# INPUT RECORDS
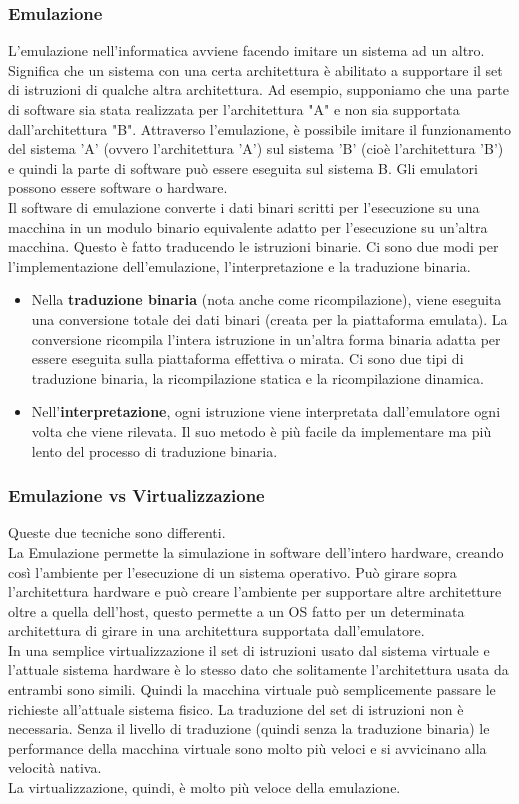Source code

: \documentclass{article}
\begin{document}
\subsubsection{Emulazione}
L'emulazione nell'informatica avviene facendo imitare un sistema ad un altro. Significa che un sistema con una certa architettura è abilitato a supportare il set di istruzioni di qualche altra architettura. Ad esempio, supponiamo che una parte di software sia stata realizzata per l'architettura "A" e non sia supportata dall'architettura "B". Attraverso l'emulazione, è possibile imitare il funzionamento del sistema 'A' (ovvero l'architettura 'A') sul sistema 'B' (cioè l'architettura 'B') e quindi la parte di software può essere eseguita sul sistema B. Gli emulatori possono essere software o hardware. \\ 
Il software di emulazione converte i dati binari scritti per l'esecuzione su una macchina in un modulo binario equivalente adatto per l'esecuzione su un'altra macchina. Questo è fatto traducendo le istruzioni binarie. Ci sono due modi per l'implementazione dell’emulazione, l'interpretazione e la traduzione binaria. 
\begin{itemize}
    \item Nella \textbf{traduzione binaria} (nota anche come ricompilazione), viene eseguita una conversione totale dei dati binari (creata per la piattaforma emulata). La conversione ricompila l'intera istruzione in un'altra forma binaria adatta per essere eseguita sulla piattaforma effettiva o mirata. Ci sono due tipi di traduzione binaria, la ricompilazione statica e la ricompilazione dinamica.
    \item Nell'\textbf{interpretazione}, ogni istruzione viene interpretata dall'emulatore ogni volta che viene rilevata. Il suo metodo è più facile da implementare ma più lento del processo di traduzione binaria.
\end{itemize}

\subsubsection{Emulazione vs Virtualizzazione}
Queste due tecniche sono differenti. \\
La Emulazione permette la simulazione in software dell’intero hardware, creando così l’ambiente per l’esecuzione di un sistema operativo. Può girare sopra l’architettura hardware e può creare l’ambiente per supportare altre architetture oltre a quella dell’host, questo permette a un OS fatto per un determinata architettura di girare in una architettura supportata dall’emulatore. \\
In una semplice virtualizzazione il set di istruzioni usato dal sistema virtuale e l’attuale sistema hardware è lo stesso dato che solitamente l’architettura usata da entrambi sono simili. Quindi la macchina virtuale può semplicemente passare le richieste all’attuale sistema fisico. La traduzione del set di istruzioni non è necessaria. Senza il livello di traduzione (quindi senza la traduzione binaria) le performance della macchina virtuale sono molto più veloci e si avvicinano alla velocità nativa. \\
La virtualizzazione, quindi, è molto più veloce della emulazione. 
\end{document}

# EXERCISE DIRECTIONS
Leave out the images and write out the listing above exactly.

# RESPONSE AREA
Source code

: \documentclass{article}
\begin{document}
\subsubsection{Emulazione}
L'emulazione nell'informatica avviene facendo imitare un sistema ad un altro. Significa che un sistema con una certa architettura è abilitato a supportare il set di istruzioni di qualche altra architettura. Ad esempio, supponiamo che una parte di software sia stata realizzata per l'architettura "A" e non sia supportata dall'architettura "B". Attraverso l'emulazione, è possibile imitare il funzionamento del sistema 'A' (ovvero l'architettura 'A') sul sistema 'B' (cioè l'architettura 'B') e quindi la parte di software può essere eseguita sul sistema B. Gli emulatori possono essere software o hardware. \\ 
Il software di emulazione converte i dati binari scritti per l'esecuzione su una macchina in un modulo binario equivalente adatto per l'esecuzione su un'altra macchina. Questo è fatto traducendo le istruzioni binarie. Ci sono due modi per l'implementazione dell’emulazione, l'interpretazione e la traduzione binaria. 
\begin{itemize}
    \item Nella \textbf{traduzione binaria} (nota anche come ricompilazione), viene eseguita una conversione totale dei dati binari (creata per la piattaforma emulata). La conversione ricompila l'intera istruzione in un'altra forma binaria adatta per essere eseguita sulla piattaforma effettiva o mirata. Ci sono due tipi di traduzione binaria, la ricompilazione statica e la ricompilazione dinamica.
    \item Nell'\textbf{interpretazione}, ogni istruzione viene interpretata dall'emulatore ogni volta che viene rilevata. Il suo metodo è più facile da implementare ma più lento del processo di traduzione binaria.
\end{itemize}

\subsubsection{Emulazione vs Virtualizzazione}
Queste due tecniche sono differenti. \\
La Emulazione permette la simulazione in software dell’intero hardware, creando così l’ambiente per l’esecuzione di un sistema operativo. Può girare sopra l’architettura hardware e può creare l’ambiente per supportare altre architetture oltre a quella dell’host, questo permette a un OS fatto per un determinata architettura di girare in una architettura supportata dall’emulatore. \\
In una semplice virtualizzazione il set di istruzioni usato dal sistema virtuale e l’attuale sistema hardware è lo stesso dato che solitamente l’architettura usata da entrambi sono simili. Quindi la macchina virtuale può semplicemente passare le richieste all’attuale sistema fisico. La traduzione del set di istruzioni non è necessaria. Senza il livello di traduzione (quindi senza la traduzione binaria) le performance della macchina virtuale sono molto più veloci e si avvicinano alla velocità nativa. \\
La virtualizzazione, quindi, è molto più veloce della emulazione. 
\end{document}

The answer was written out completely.